▸ Your goal:
All of the entries below, duplicated exactly, make up the answer.

*** Data to use

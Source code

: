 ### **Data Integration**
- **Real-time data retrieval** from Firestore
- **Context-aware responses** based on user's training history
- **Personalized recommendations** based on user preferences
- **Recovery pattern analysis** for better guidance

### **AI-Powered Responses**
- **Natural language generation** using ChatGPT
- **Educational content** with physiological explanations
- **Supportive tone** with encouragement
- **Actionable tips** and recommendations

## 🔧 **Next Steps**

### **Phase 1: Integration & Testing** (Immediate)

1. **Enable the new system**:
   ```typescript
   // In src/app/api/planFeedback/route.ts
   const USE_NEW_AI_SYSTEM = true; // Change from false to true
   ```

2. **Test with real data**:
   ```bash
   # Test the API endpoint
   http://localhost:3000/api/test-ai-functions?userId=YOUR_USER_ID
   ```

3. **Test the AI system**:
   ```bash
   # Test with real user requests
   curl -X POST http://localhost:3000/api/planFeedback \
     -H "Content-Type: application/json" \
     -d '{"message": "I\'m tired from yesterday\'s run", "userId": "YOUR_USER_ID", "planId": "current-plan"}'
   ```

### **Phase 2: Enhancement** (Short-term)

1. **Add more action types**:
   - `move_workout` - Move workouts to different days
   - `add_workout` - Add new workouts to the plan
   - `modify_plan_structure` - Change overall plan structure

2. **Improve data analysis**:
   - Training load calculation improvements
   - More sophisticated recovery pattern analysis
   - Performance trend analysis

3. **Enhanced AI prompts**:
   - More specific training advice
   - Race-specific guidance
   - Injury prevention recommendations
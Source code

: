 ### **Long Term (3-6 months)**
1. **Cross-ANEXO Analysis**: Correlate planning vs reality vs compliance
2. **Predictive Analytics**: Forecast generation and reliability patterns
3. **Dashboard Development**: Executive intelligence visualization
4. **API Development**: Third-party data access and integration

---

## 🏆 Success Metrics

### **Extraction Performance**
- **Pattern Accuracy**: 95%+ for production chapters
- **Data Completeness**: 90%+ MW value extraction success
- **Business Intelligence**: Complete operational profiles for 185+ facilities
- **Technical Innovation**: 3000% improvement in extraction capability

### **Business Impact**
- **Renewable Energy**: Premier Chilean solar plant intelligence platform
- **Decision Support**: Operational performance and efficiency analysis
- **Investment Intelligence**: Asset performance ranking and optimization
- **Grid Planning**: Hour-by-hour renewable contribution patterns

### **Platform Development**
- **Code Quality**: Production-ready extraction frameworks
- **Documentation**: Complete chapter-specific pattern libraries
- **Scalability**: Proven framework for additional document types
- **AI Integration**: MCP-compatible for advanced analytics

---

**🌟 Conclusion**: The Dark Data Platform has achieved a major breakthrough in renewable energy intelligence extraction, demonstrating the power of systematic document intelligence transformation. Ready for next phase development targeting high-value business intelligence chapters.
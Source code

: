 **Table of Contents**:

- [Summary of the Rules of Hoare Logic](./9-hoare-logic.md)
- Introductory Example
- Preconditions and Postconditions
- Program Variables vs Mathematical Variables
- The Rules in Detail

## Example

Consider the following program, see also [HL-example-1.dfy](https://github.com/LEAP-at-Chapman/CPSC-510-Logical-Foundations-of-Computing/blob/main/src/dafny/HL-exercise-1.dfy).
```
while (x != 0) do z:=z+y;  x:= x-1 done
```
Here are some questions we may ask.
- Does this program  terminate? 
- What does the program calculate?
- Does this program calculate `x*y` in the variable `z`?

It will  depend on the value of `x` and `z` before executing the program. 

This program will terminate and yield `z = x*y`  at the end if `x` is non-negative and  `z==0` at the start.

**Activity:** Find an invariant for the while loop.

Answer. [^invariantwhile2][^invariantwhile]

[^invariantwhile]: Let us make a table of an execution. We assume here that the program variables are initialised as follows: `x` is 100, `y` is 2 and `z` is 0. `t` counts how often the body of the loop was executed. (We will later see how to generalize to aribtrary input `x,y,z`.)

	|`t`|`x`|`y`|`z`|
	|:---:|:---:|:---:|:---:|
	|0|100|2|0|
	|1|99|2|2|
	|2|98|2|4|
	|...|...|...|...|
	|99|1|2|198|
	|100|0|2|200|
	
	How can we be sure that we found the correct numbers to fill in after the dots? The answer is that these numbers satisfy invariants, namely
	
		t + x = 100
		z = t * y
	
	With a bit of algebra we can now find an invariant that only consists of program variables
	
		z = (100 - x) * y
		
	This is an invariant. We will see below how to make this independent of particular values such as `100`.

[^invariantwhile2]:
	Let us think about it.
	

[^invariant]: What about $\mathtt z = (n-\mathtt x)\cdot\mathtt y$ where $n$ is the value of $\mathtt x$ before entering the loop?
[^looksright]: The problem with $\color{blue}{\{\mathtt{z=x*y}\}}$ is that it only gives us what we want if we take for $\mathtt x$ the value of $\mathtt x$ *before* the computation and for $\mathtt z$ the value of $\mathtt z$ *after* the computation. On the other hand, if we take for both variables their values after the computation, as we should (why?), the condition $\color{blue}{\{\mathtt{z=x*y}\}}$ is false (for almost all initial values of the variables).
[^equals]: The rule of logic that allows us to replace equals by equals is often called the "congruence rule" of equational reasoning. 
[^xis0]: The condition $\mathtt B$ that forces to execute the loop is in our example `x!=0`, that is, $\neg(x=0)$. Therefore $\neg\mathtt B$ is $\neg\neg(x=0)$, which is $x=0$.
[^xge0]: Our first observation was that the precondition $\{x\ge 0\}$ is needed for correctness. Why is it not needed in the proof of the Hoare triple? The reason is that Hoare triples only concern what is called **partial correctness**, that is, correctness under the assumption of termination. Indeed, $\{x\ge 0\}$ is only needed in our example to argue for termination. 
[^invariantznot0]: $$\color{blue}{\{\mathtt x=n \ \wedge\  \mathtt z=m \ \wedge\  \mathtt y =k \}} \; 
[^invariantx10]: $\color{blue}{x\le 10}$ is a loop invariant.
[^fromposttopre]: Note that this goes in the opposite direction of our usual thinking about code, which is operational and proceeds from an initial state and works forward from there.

******

▸ Reply to the task:
Source code

: ### **Data Integration**
- **Real-time data retrieval** from Firestore
- **Context-aware responses** based on user's training history
- **Personalized recommendations** based on user preferences
- **Recovery pattern analysis** for better guidance

### **AI-Powered Responses**
- **Natural language generation** using ChatGPT
- **Educational content** with physiological explanations
- **Supportive tone** with encouragement
- **Actionable tips** and recommendations

## 🔧 **Next Steps**

### **Phase 1: Integration & Testing** (Immediate)

1. **Enable the new system**:
   ```typescript
   // In src/app/api/planFeedback/route.ts
   const USE_NEW_AI_SYSTEM = true; // Change from false to true
   ```

2. **Test with real data**:
   ```bash
   # Test the API endpoint
   http://localhost:3000/api/test-ai-functions?userId=YOUR_USER_ID
   ```

3. **Test the AI system**:
   ```bash
   # Test with real user requests
   curl -X POST http://localhost:3000/api/planFeedback \
     -H "Content-Type: application/json" \
     -d '{"message": "I\'m tired from yesterday\'s run", "userId": "YOUR_USER_ID", "planId": "current-plan"}'
   ```

### **Phase 2: Enhancement** (Short-term)

1. **Add more action types**:
   - `move_workout` - Move workouts to different days
   - `add_workout` - Add new workouts to the plan
   - `modify_plan_structure` - Change overall plan structure

2. **Improve data analysis**:
   - Training load calculation improvements
   - More sophisticated recovery pattern analysis
   - Performance trend analysis

3. **Enhanced AI prompts**:
   - More specific training advice
   - Race-specific guidance
   - Injury prevention recommendations
Source code

: ### **Long Term (3-6 months)**
1. **Cross-ANEXO Analysis**: Correlate planning vs reality vs compliance
2. **Predictive Analytics**: Forecast generation and reliability patterns
3. **Dashboard Development**: Executive intelligence visualization
4. **API Development**: Third-party data access and integration

---

## 🏆 Success Metrics

### **Extraction Performance**
- **Pattern Accuracy**: 95%+ for production chapters
- **Data Completeness**: 90%+ MW value extraction success
- **Business Intelligence**: Complete operational profiles for 185+ facilities
- **Technical Innovation**: 3000% improvement in extraction capability

### **Business Impact**
- **Renewable Energy**: Premier Chilean solar plant intelligence platform
- **Decision Support**: Operational performance and efficiency analysis
- **Investment Intelligence**: Asset performance ranking and optimization
- **Grid Planning**: Hour-by-hour renewable contribution patterns

### **Platform Development**
- **Code Quality**: Production-ready extraction frameworks
- **Documentation**: Complete chapter-specific pattern libraries
- **Scalability**: Proven framework for additional document types
- **AI Integration**: MCP-compatible for advanced analytics

---

**🌟 Conclusion**: The Dark Data Platform has achieved a major breakthrough in renewable energy intelligence extraction, demonstrating the power of systematic document intelligence transformation. Ready for next phase development targeting high-value business intelligence chapters.
Source code

: **Table of Contents**:

- [Summary of the Rules of Hoare Logic](./9-hoare-logic.md)
- Introductory Example
- Preconditions and Postconditions
- Program Variables vs Mathematical Variables
- The Rules in Detail

## Example

Consider the following program, see also [HL-example-1.dfy](https://github.com/LEAP-at-Chapman/CPSC-510-Logical-Foundations-of-Computing/blob/main/src/dafny/HL-exercise-1.dfy).
```
while (x != 0) do z:=z+y;  x:= x-1 done
```
Here are some questions we may ask.
- Does this program  terminate? 
- What does the program calculate?
- Does this program calculate `x*y` in the variable `z`?

It will  depend on the value of `x` and `z` before executing the program. 

This program will terminate and yield `z = x*y`  at the end if `x` is non-negative and  `z==0` at the start.

**Activity:** Find an invariant for the while loop.

Answer. [^invariantwhile2][^invariantwhile]

[^invariantwhile]: Let us make a table of an execution. We assume here that the program variables are initialised as follows: `x` is 100, `y` is 2 and `z` is 0. `t` counts how often the body of the loop was executed. (We will later see how to generalize to aribtrary input `x,y,z`.)

	|`t`|`x`|`y`|`z`|
	|:---:|:---:|:---:|:---:|
	|0|100|2|0|
	|1|99|2|2|
	|2|98|2|4|
	|...|...|...|...|
	|99|1|2|198|
	|100|0|2|200|
	
	How can we be sure that we found the correct numbers to fill in after the dots? The answer is that these numbers satisfy invariants, namely
	
		t + x = 100
		z = t * y
	
	With a bit of algebra we can now find an invariant that only consists of program variables
	
		z = (100 - x) * y
		
	This is an invariant. We will see below how to make this independent of particular values such as `100`.

[^invariantwhile2]:
	Let us think about it.
	

[^invariant]: What about $\mathtt z = (n-\mathtt x)\cdot\mathtt y$ where $n$ is the value of $\mathtt x$ before entering the loop?
[^looksright]: The problem with $\color{blue}{\{\mathtt{z=x*y}\}}$ is that it only gives us what we want if we take for $\mathtt x$ the value of $\mathtt x$ *before* the computation and for $\mathtt z$ the value of $\mathtt z$ *after* the computation. On the other hand, if we take for both variables their values after the computation, as we should (why?), the condition $\color{blue}{\{\mathtt{z=x*y}\}}$ is false (for almost all initial values of the variables).
[^equals]: The rule of logic that allows us to replace equals by equals is often called the "congruence rule" of equational reasoning. 
[^xis0]: The condition $\mathtt B$ that forces to execute the loop is in our example `x!=0`, that is, $\neg(x=0)$. Therefore $\neg\mathtt B$ is $\neg\neg(x=0)$, which is $x=0$.
[^xge0]: Our first observation was that the precondition $\{x\ge 0\}$ is needed for correctness. Why is it not needed in the proof of the Hoare triple? The reason is that Hoare triples only concern what is called **partial correctness**, that is, correctness under the assumption of termination. Indeed, $\{x\ge 0\}$ is only needed in our example to argue for termination. 
[^invariantznot0]: $$\color{blue}{\{\mathtt x=n \ \wedge\  \mathtt z=m \ \wedge\  \mathtt y =k \}} \; 
[^invariantx10]: $\color{blue}{x\le 10}$ is a loop invariant.
[^fromposttopre]: Note that this goes in the opposite direction of our usual thinking about code, which is operational and proceeds from an initial state and works forward from there.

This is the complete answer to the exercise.